Table 5. Scenarios impacting nodes
Node	Failure	User experience
Manager node	Manager node is down with the Cloudera Manager server.	Failure as Cloudera Manager is not HA.
Manager node	Manager node is down without the Cloudera Manager server.	No impact on workload, jobs are scheduled and executed. Autoscaling is also triggered.
Master node	One of the master nodes is down.	No impact on workload, jobs are scheduled and executed. Autoscaling is also triggered.
Masterx node	Masterx node is down.	As the masterx node is down, the YARN Job History server is down. Oozie appears to be running, but the jobs are not submitted to YARN.
Worker node	One of the worker nodes is down.	No impact on workload, jobs are scheduled and executed.
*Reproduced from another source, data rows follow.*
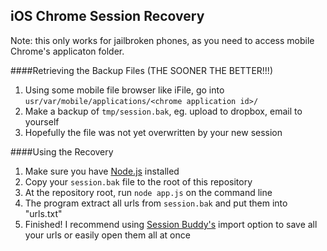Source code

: iOS Chrome Session Recovery
---------------------------

Note: this only works for jailbroken phones, as you need to access mobile Chrome's applicaton folder.

####Retrieving the Backup Files (THE SOONER THE BETTER!!!)

 1. Using some mobile file browser like iFile, go into
    `usr/var/mobile/applications/<chrome application id>/`
 2. Make a backup of `tmp/session.bak`, eg. upload to dropbox, email to yourself
 3. Hopefully the file was not yet overwritten by your new session

####Using the Recovery

 1. Make sure you have [Node.js](http://nodejs.org/) installed
 2. Copy your `session.bak` file to the root of this repository
 3. At the repository root, run `node app.js` on the command line
 4. The program extract all urls from `session.bak` and put them into "urls.txt"
 5. Finished! I recommend using [Session Buddy's](https://chrome.google.com/webstore/detail/session-buddy/edacconmaakjimmfgnblocblbcdcpbko?hl=en) import option to save all your urls or easily open them all at once
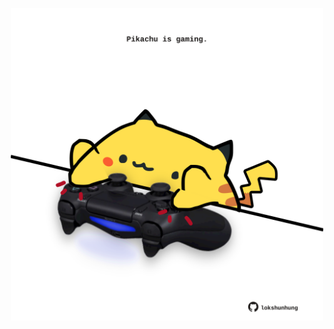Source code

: <!-- built at 22/06/2024, 02:12:12 UTC -->
<p align="center">
  <img width="500" height="500" src="./ReadmeImage.svg">
</p>
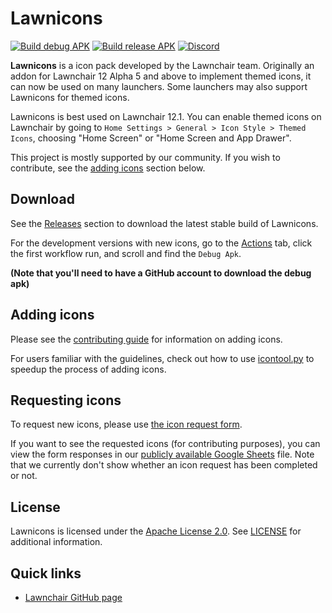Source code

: # Lawnicons

[![Build debug APK](https://github.com/LawnchairLauncher/lawnicons/actions/workflows/build_debug_apk.yml/badge.svg)](https://github.com/LawnchairLauncher/lawnicons/actions/workflows/build_debug_apk.yml)
[![Build release APK](https://github.com/LawnchairLauncher/lawnicons/actions/workflows/build_release_apk.yml/badge.svg)](https://github.com/LawnchairLauncher/lawnicons/actions/workflows/build_release_apk.yml)
[![Discord](https://img.shields.io/discord/803299970169700402?label=server&logo=discord)](https://discord.gg/lawnchair-803299970169700402)

**Lawnicons** is a icon pack developed by the Lawnchair team.
Originally an addon for Lawnchair 12 Alpha 5 and above to implement themed icons, it can now be used on many launchers. Some launchers may also support Lawnicons for themed icons.

Lawnicons is best used on Lawnchair 12.1. You can enable themed icons on Lawnchair by going to `Home Settings > General > Icon Style > Themed Icons`, choosing "Home Screen" or "Home Screen and App Drawer".

This project is mostly supported by our community. If you wish to contribute, see the [adding icons](README.md#Adding_icons) section below.

## Download
See the [Releases](https://github.com/LawnchairLauncher/lawnicons/releases) section to download the latest stable build of Lawnicons.

For the development versions with new icons, go to the [Actions](https://github.com/LawnchairLauncher/lawnicons/actions) tab,
click the first workflow run, and scroll and find the `Debug Apk`.

**(Note that you'll need to have a GitHub account to download the debug apk)**

## Adding icons

Please see the [contributing guide](CONTRIBUTING.md) for information on adding icons.

For users familiar with the guidelines, check out how to use [icontool.py](/.github/icontool_guide.md) to speedup the process of adding icons.

## Requesting icons

To request new icons, please use [the icon request form](https://forms.gle/Fx8vZAiWdW1Tyjo57).

If you want to see the requested icons (for contributing purposes), you can view the form responses in our 
[publicly available Google Sheets](https://docs.google.com/spreadsheets/d/1h3eiJnG2nEdR1DbvemaF1lYthHkzYbXvVFPP0TEEt5k/edit?usp=sharing) file.
Note that we currently don't show whether an icon request has been completed or not.

## License

Lawnicons is licensed under the [Apache License 2.0](https://www.apache.org/licenses/LICENSE-2.0). See [LICENSE](LICENSE) for additional information.

## Quick links

- [Lawnchair GitHub page](https://github.com/LawnchairLauncher/lawnchair)

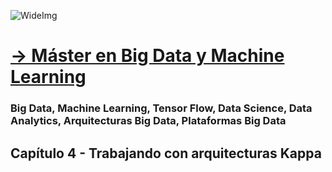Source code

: ![WideImg](https://fictizia.com/img/github/Fictizia-plan-estudios-github.jpg)

# [→ Máster en Big Data y Machine Learning](https://fictizia.com/formacion/master-big-data)
### Big Data, Machine Learning, Tensor Flow, Data Science, Data Analytics, Arquitecturas Big Data, Plataformas Big Data

## Capítulo 4 - Trabajando con arquitecturas Kappa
Autoscaling is also triggered.
Worker node	More than one worker node is down.	If more than one worker node is down, the jobs are scheduled, but they will not be executed. Jobs will fail if all of the worker nodes are down.
Compute node	One of the compute nodes is down.	No impact on workload, jobs are scheduled and executed. Autoscaling is also triggered.
Compute node	More than one compute node is down.	If more than one compute node is down, the jobs are scheduled, but they will not be executed. Jobs will fail if all of the compute nodes are down.
All nodes	Nodes are down in the entire Availability Zone 2, and one node includes the Cloudera Manager server.	Failure as Cloudera Manager is not HA.
	Nodes are down in the entire Availability Zone 1 with masterx and master nodes.	As the masterx node is down, the YARN Job History server is down. Oozie appears to be running, but the jobs are not submitted to YARN.
	Nodes are down in the entire Availability Zone 3 with worker and compute nodes.	No impact on workload, jobs are scheduled and executed. Autoscaling is also triggered.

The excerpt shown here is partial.